Variable conventions #

Types with a mathematical content are expressed with the usual mathematical notation, often with an upper case letter (G for a group, R for a ring, K or 𝕜 for a field, E for a vector space, ...). This convention is not followed in older files, where greek letters are used for all types. Pull requests renaming type variables in these files are welcome.

Line length #

Lines should not be longer than 100 characters. This makes files easier to read, especially on a small screen or in a small window. If you are editing with VS Code, there is a visual marker which will indicate a 100 character limit.

Header and imports #

The file header should contain copyright information, a list of all the authors who have made significant contributions to the file, and a description of the contents. Do all imports right after the header, without a line break, on separate lines.

/-
Copyright (c) 2015 Joe Cool. All rights reserved.
Released under Apache 2.0 license as described in the file LICENSE.
Author: Joe Cool.
-/
import Mathlib.Data.Nat.Basic
import Mathlib.Algebra.Group.Defs

(Tip: If you're editing mathlib in VS Code, you can write copy and then press TAB to generate a skeleton of the copyright header.)

Regarding the list of authors: we don't have strict rules on what contributions qualify for inclusion there. The general idea is that the people listed there should be the ones we would reach out to if we had questions about the design or development of the Lean code.

Module docstrings #

After the copyright header and the imports, please add a module docstring (delimited with /-! and -/) containing

In total, the module docstring should look something like this:

/-!
# Foos and bars

In this file we introduce `foo` and `bar`,
two main concepts in the theory of xyzzyology.

## Main results

- `exists_foo`: the main existence theorem of `foo`s.
- `bar_of_foo`: a construction of a `bar`, given a `foo`.
- `bar_eq`    : the main classification theorem of `bar`s.

## Notation

 - `|_|` : The barrification operator, see `bar_of_foo`.

## References

See [Thales600BC] for the original account on Xyzzyology.
-/

New bibliography entries should be added to docs/references.bib.

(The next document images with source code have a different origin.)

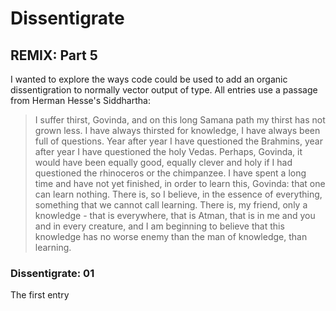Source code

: # Dissentigrate
## REMIX: Part 5

I wanted to explore the ways code could be used to add an organic dissentigration to normally vector output of type. All entries use a passage from Herman Hesse's Siddhartha:

<blockquote>
I suffer thirst, Govinda, and on this long Samana path my thirst has not grown less. I have always thirsted for knowledge, I have always been full of questions. Year after year I have questioned the Brahmins, year after year I have questioned the holy Vedas. Perhaps, Govinda, it would have been equally good, equally clever and holy if I had questioned the rhinoceros or the chimpanzee. I have spent a long time and have not yet finished, in order to learn this, Govinda: that one can learn nothing. There is, so I believe, in the essence of everything, something that we cannot call learning. There is, my friend, only a knowledge - that is everywhere, that is Atman, that is in me and you and in every creature, and I am beginning to believe that this knowledge has no worse enemy than the man of knowledge, than learning.
</blockquote>

### Dissentigrate: 01
The first entry
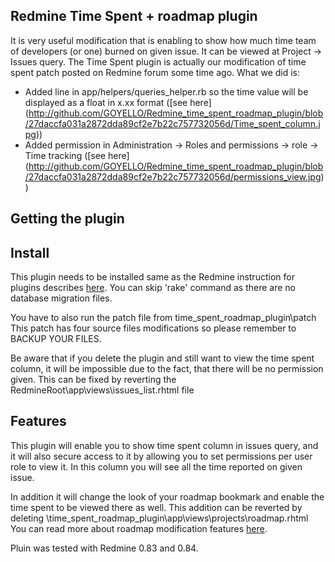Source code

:## Redmine Time Spent + roadmap plugin

It is very useful modification that is enabling to show how much time team of developers (or one) burned on given issue. It can be viewed at Project -> Issues   query.
The Time Spent plugin is actually our modification of time spent patch posted on Redmine forum some time ago. What we did is:
 
 * Added line in app/helpers/queries_helper.rb so the time value will be displayed as a float in x.xx format ([see here] (http://github.com/GOYELLO/Redmine_time_spent_roadmap_plugin/blob/27daccfa031a2872dda89cf2e7b22c757732056d/Time_spent_column.jpg))
 * Added permission in Administration -> Roles and permissions -> role -> Time tracking  ([see here] (http://github.com/GOYELLO/Redmine_time_spent_roadmap_plugin/blob/27daccfa031a2872dda89cf2e7b22c757732056d/permissions_view.jpg))


## Getting the plugin 

## Install

This plugin needs to be installed same as the Redmine instruction for plugins describes [here](http://www.redmine.org/wiki/1/Plugins). 
You can skip 'rake' command as there are no database migration files.

You have to also run the patch file from   time_spent_roadmap_plugin\patch   
This patch has four source files modifications so please remember to BACKUP YOUR FILES.

Be aware that if you delete the plugin and still want to view the time spent column, it will be impossible due to the fact, that there will be no permission given.
This can be fixed by reverting the   RedmineRoot\app\views\issues\_list.rhtml  file

## Features

This plugin will enable you to show time spent column in issues query, and it will also secure access to it by allowing you to set permissions per user role to view it. In this column you will see all the time reported on given issue. 

In addition it will change the look of your roadmap bookmark and enable the time spent to be viewed there as well. This addition can be reverted by deleting   \time_spent_roadmap_plugin\app\views\projects\roadmap.rhtml
You can read more about roadmap modification features [here](http://github.com/GOYELLO/Redmine_roadmap_upgrade/tree/master).

Pluin was tested with Redmine 0.83 and 0.84.


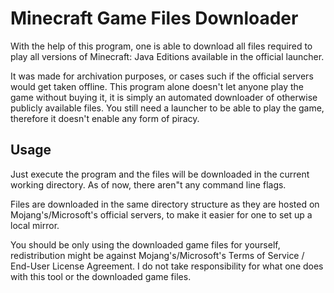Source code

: # Minecraft Game Files Downloader

With the help of this program, one is able to download all files required to play all versions of Minecraft: Java Editions available in the official launcher.

It was made for archivation purposes, or cases such if the official servers would get taken offline. This program alone doesn't let anyone play the game without buying it, it is simply an automated downloader of otherwise publicly available files. You still need a launcher to be able to play the game, therefore it doesn't enable any form of piracy.

## Usage

Just execute the program and the files will be downloaded in the current working directory. As of now, there aren"t any command line flags.

Files are downloaded in the same directory structure as they are hosted on Mojang's/Microsoft's official servers, to make it easier for one to set up a local mirror.

You should be only using the downloaded game files for yourself, redistribution might be against Mojang's/Microsoft's Terms of Service / End-User License Agreement. I do not take responsibility for what one does with this tool or the downloaded game files.
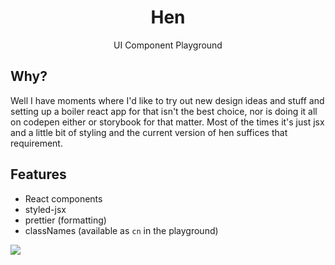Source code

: <h1 align="center">Hen</h1>
<p align="center">UI Component Playground </p>

## Why?

Well I have moments where I'd like to try out new design ideas and stuff and setting up a boiler react app for that isn't the best choice, nor is doing it all on codepen either or storybook for that matter. Most of the times it's just jsx and a little bit of styling and the current version of hen suffices that requirement.

## Features

- React components
- styled-jsx
- prettier (formatting)
- classNames (available as `cn` in the playground)


<a href="https://www.buymeacoffee.com/barelyhuman"><img src="https://img.buymeacoffee.com/button-api/?text=Buy me a coffee&emoji=&slug=barelyhuman&button_colour=000000&font_colour=ffffff&font_family=Inter&outline_colour=ffffff&coffee_colour=FFDD00"></a>
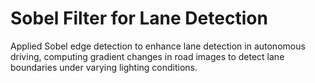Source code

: 
# Sobel Filter for Lane Detection
Applied Sobel edge detection to enhance lane detection in autonomous driving, computing gradient changes in road images to detect lane boundaries under varying lighting conditions.
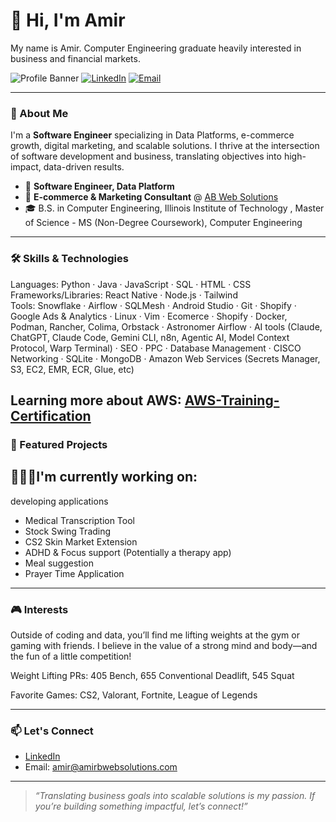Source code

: # 👋 Hi, I'm Amir

My name is Amir. Computer Engineering graduate heavily interested in business and financial markets.

![Profile Banner](https://img.shields.io/badge/Data%20Platform%20Engineer-%23007ACC.svg?logo=data&logoColor=white)
[![LinkedIn](https://img.shields.io/badge/LinkedIn-blue?logo=linkedin&logoColor=white)](https://www.linkedin.com/in/amirb75)
[![Email](https://img.shields.io/badge/Email-amir@amirbwebsolutions.com-red?logo=gmail)](mailto:amir@amirbwebsolutions.com)

---

### 🚀 About Me

I'm a **Software Engineer** specializing in Data Platforms, e-commerce growth, digital marketing, and scalable solutions. I thrive at the intersection of software development and business, translating objectives into high-impact, data-driven results.

- 🏢 **Software Engineer, Data Platform** 
- 🛒 **E-commerce & Marketing Consultant** @ [AB Web Solutions](https://github.com/abaker11/amirbsolutionsv2)
- 🎓 B.S. in Computer Engineering, Illinois Institute of Technology , Master of Science - MS (Non-Degree Coursework), Computer Engineering

---

### 🛠️ Skills & Technologies

Languages: Python · Java · JavaScript · SQL · HTML · CSS  
Frameworks/Libraries: React Native · Node.js · Tailwind  
Tools: Snowflake · Airflow · SQLMesh · Android Studio · Git · Shopify · Google Ads & Analytics · Linux · Vim · Ecomerce · Shopify · Docker, Podman, Rancher, Colima, Orbstack · Astronomer Airflow · AI tools (Claude, ChatGPT, Claude Code, Gemini CLI, n8n, Agentic AI, Model Context Protocol, Warp Terminal) · SEO · PPC · Database Management · CISCO Networking · SQLite · MongoDB · Amazon Web Services (Secrets Manager, S3, EC2, EMR, ECR, Glue, etc) 

Learning more about AWS: 
[AWS-Training-Certification](https://github.com/amirbexe/AWS-Training-Certification) 
---

### 🌟 Featured Projects

## 👷🏼‍♂️I'm currently working on: 
developing applications
- Medical Transcription Tool
- Stock Swing Trading
- CS2 Skin Market Extension
- ADHD & Focus support (Potentially a therapy app)
- Meal suggestion
- Prayer Time Application
---

### 🎮 Interests

Outside of coding and data, you’ll find me lifting weights at the gym or gaming with friends. I believe in the value of a strong mind and body—and the fun of a little competition!

Weight Lifting PRs: 405 Bench, 655 Conventional Deadlift, 545 Squat

Favorite Games: CS2, Valorant, Fortnite, League of Legends

---

### 📫 Let's Connect

- [LinkedIn](https://www.linkedin.com/in/amirb75)
- Email: [amir@amirbwebsolutions.com](mailto:amir@amirbwebsolutions.com)
---

> _“Translating business goals into scalable solutions is my passion. If you’re building something impactful, let’s connect!”_

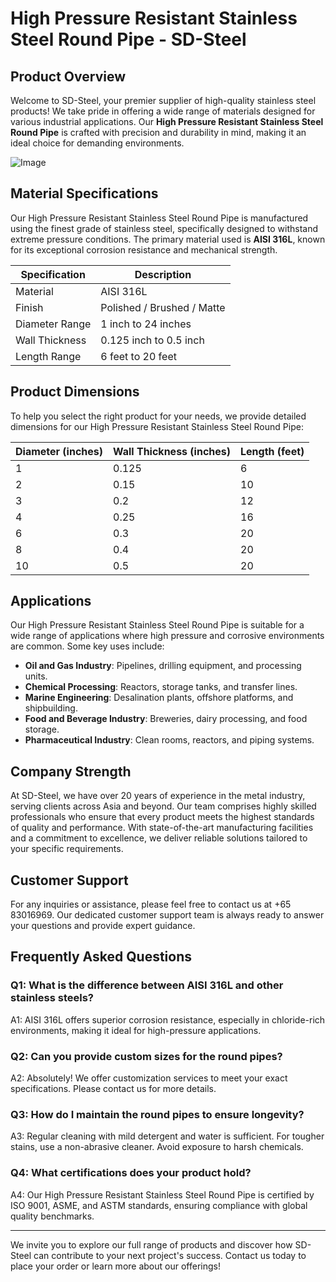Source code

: # High Pressure Resistant Stainless Steel Round Pipe - SD-Steel

## Product Overview

Welcome to SD-Steel, your premier supplier of high-quality stainless steel products! We take pride in offering a wide range of materials designed for various industrial applications. Our **High Pressure Resistant Stainless Steel Round Pipe** is crafted with precision and durability in mind, making it an ideal choice for demanding environments.

![Image](https://github.com/user-attachments/assets/2567258e-e124-4816-932d-1809bd27ef0b)

## Material Specifications

Our High Pressure Resistant Stainless Steel Round Pipe is manufactured using the finest grade of stainless steel, specifically designed to withstand extreme pressure conditions. The primary material used is **AISI 316L**, known for its exceptional corrosion resistance and mechanical strength.

| Specification | Description |
|---------------|-------------|
| Material      | AISI 316L   |
| Finish        | Polished / Brushed / Matte |
| Diameter Range | 1 inch to 24 inches |
| Wall Thickness | 0.125 inch to 0.5 inch |
| Length Range  | 6 feet to 20 feet |

## Product Dimensions

To help you select the right product for your needs, we provide detailed dimensions for our High Pressure Resistant Stainless Steel Round Pipe:

| Diameter (inches) | Wall Thickness (inches) | Length (feet) |
|-------------------|-------------------------|---------------|
| 1                 | 0.125                   | 6             |
| 2                 | 0.15                    | 10            |
| 3                 | 0.2                     | 12            |
| 4                 | 0.25                    | 16            |
| 6                 | 0.3                     | 20            |
| 8                 | 0.4                     | 20            |
| 10                | 0.5                     | 20            |

## Applications

Our High Pressure Resistant Stainless Steel Round Pipe is suitable for a wide range of applications where high pressure and corrosive environments are common. Some key uses include:

- **Oil and Gas Industry**: Pipelines, drilling equipment, and processing units.
- **Chemical Processing**: Reactors, storage tanks, and transfer lines.
- **Marine Engineering**: Desalination plants, offshore platforms, and shipbuilding.
- **Food and Beverage Industry**: Breweries, dairy processing, and food storage.
- **Pharmaceutical Industry**: Clean rooms, reactors, and piping systems.

## Company Strength

At SD-Steel, we have over 20 years of experience in the metal industry, serving clients across Asia and beyond. Our team comprises highly skilled professionals who ensure that every product meets the highest standards of quality and performance. With state-of-the-art manufacturing facilities and a commitment to excellence, we deliver reliable solutions tailored to your specific requirements.

## Customer Support

For any inquiries or assistance, please feel free to contact us at +65 83016969. Our dedicated customer support team is always ready to answer your questions and provide expert guidance.

## Frequently Asked Questions

### Q1: What is the difference between AISI 316L and other stainless steels?
A1: AISI 316L offers superior corrosion resistance, especially in chloride-rich environments, making it ideal for high-pressure applications.

### Q2: Can you provide custom sizes for the round pipes?
A2: Absolutely! We offer customization services to meet your exact specifications. Please contact us for more details.

### Q3: How do I maintain the round pipes to ensure longevity?
A3: Regular cleaning with mild detergent and water is sufficient. For tougher stains, use a non-abrasive cleaner. Avoid exposure to harsh chemicals.

### Q4: What certifications does your product hold?
A4: Our High Pressure Resistant Stainless Steel Round Pipe is certified by ISO 9001, ASME, and ASTM standards, ensuring compliance with global quality benchmarks.

---

We invite you to explore our full range of products and discover how SD-Steel can contribute to your next project's success. Contact us today to place your order or learn more about our offerings!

See our documentation requirements for more suggestions and examples.

Structuring definitions and theorems #

These guidelines hold for declarations starting with def, lemma and theorem. For "theorem statement", also read "type of a definition" and for "proof" also read "definition body".

Use spaces on both sides of ":", ":=" or infix operators. Put them before a line break rather than at the beginning of the next line.

In what follows, "indent" without an explicit indication of the amount means "indent by 2 additional spaces".

After stating the theorem, we indent the lines in the subesequent proof by 2 spaces.

open Nat
theorem nat_case {P : Nat → Prop} (n : Nat) (H1 : P 0) (H2 : ∀ m, P (succ m)) : P n :=
  Nat.recOn n H1 (fun m IH ↦ H2 m)

If the theorem statement requires multiple lines, indent the subsequent lines by 4 spaces. The proof is still indented only 2 spaces (not 6 = 4 + 2). When providing a proof in tactic mode, the by is placed on the line prior to the first tactic; however, by should not be placed on a line by itself. In practice this means you will often see := by at the end of a theorem statement.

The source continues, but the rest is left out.